Supplied records
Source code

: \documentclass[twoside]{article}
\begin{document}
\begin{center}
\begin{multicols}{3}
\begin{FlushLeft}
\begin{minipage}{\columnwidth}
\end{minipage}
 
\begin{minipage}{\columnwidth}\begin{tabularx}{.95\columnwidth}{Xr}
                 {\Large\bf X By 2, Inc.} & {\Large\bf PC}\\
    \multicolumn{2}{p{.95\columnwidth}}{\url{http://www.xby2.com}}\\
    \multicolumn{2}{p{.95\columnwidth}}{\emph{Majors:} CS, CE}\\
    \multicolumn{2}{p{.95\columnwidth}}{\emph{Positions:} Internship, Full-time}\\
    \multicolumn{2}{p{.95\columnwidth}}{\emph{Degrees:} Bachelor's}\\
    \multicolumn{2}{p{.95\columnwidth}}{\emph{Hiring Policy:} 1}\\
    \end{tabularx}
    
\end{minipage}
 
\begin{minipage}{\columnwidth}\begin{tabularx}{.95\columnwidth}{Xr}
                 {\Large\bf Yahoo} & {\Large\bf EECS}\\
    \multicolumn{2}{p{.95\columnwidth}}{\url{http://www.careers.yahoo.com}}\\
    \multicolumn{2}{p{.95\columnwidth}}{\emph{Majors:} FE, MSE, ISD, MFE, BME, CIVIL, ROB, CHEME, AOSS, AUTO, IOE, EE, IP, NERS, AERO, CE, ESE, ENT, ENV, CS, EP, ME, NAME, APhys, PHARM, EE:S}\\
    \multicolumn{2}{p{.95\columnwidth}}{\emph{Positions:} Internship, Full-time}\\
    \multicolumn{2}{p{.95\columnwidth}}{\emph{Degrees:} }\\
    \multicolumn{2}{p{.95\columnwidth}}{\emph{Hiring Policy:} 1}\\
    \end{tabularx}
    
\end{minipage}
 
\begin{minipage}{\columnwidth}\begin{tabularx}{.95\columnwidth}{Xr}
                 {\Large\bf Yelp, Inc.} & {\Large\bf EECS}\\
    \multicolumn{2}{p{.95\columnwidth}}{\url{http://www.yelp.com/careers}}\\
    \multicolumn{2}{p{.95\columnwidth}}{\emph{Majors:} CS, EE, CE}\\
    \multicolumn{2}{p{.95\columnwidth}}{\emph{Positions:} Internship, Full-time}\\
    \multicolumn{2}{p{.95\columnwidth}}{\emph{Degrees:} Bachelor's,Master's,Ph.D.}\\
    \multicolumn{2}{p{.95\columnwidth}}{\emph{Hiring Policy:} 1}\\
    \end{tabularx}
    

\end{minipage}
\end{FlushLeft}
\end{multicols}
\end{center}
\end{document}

Exercise prompt
Print all the material, keeping every line identical to the original.

Answer
Source code

: \documentclass[twoside]{article}
\begin{document}
\begin{center}
\begin{multicols}{3}
\begin{FlushLeft}
\begin{minipage}{\columnwidth}
\end{minipage}
 
\begin{minipage}{\columnwidth}\begin{tabularx}{.95\columnwidth}{Xr}
                 {\Large\bf X By 2, Inc.} & {\Large\bf PC}\\
    \multicolumn{2}{p{.95\columnwidth}}{\url{http://www.xby2.com}}\\
    \multicolumn{2}{p{.95\columnwidth}}{\emph{Majors:} CS, CE}\\
    \multicolumn{2}{p{.95\columnwidth}}{\emph{Positions:} Internship, Full-time}\\
    \multicolumn{2}{p{.95\columnwidth}}{\emph{Degrees:} Bachelor's}\\
    \multicolumn{2}{p{.95\columnwidth}}{\emph{Hiring Policy:} 1}\\
    \end{tabularx}
    
\end{minipage}
 
\begin{minipage}{\columnwidth}\begin{tabularx}{.95\columnwidth}{Xr}
                 {\Large\bf Yahoo} & {\Large\bf EECS}\\
    \multicolumn{2}{p{.95\columnwidth}}{\url{http://www.careers.yahoo.com}}\\
    \multicolumn{2}{p{.95\columnwidth}}{\emph{Majors:} FE, MSE, ISD, MFE, BME, CIVIL, ROB, CHEME, AOSS, AUTO, IOE, EE, IP, NERS, AERO, CE, ESE, ENT, ENV, CS, EP, ME, NAME, APhys, PHARM, EE:S}\\
    \multicolumn{2}{p{.95\columnwidth}}{\emph{Positions:} Internship, Full-time}\\
    \multicolumn{2}{p{.95\columnwidth}}{\emph{Degrees:} }\\
    \multicolumn{2}{p{.95\columnwidth}}{\emph{Hiring Policy:} 1}\\
    \end{tabularx}
    
\end{minipage}
 
\begin{minipage}{\columnwidth}\begin{tabularx}{.95\columnwidth}{Xr}
                 {\Large\bf Yelp, Inc.} & {\Large\bf EECS}\\
    \multicolumn{2}{p{.95\columnwidth}}{\url{http://www.yelp.com/careers}}\\
    \multicolumn{2}{p{.95\columnwidth}}{\emph{Majors:} CS, EE, CE}\\
    \multicolumn{2}{p{.95\columnwidth}}{\emph{Positions:} Internship, Full-time}\\
    \multicolumn{2}{p{.95\columnwidth}}{\emph{Degrees:} Bachelor's,Master's,Ph.D.}\\
    \multicolumn{2}{p{.95\columnwidth}}{\emph{Hiring Policy:} 1}\\
    \end{tabularx}
    

\end{minipage}
\end{FlushLeft}
\end{multicols}
\end{center}
\end{document}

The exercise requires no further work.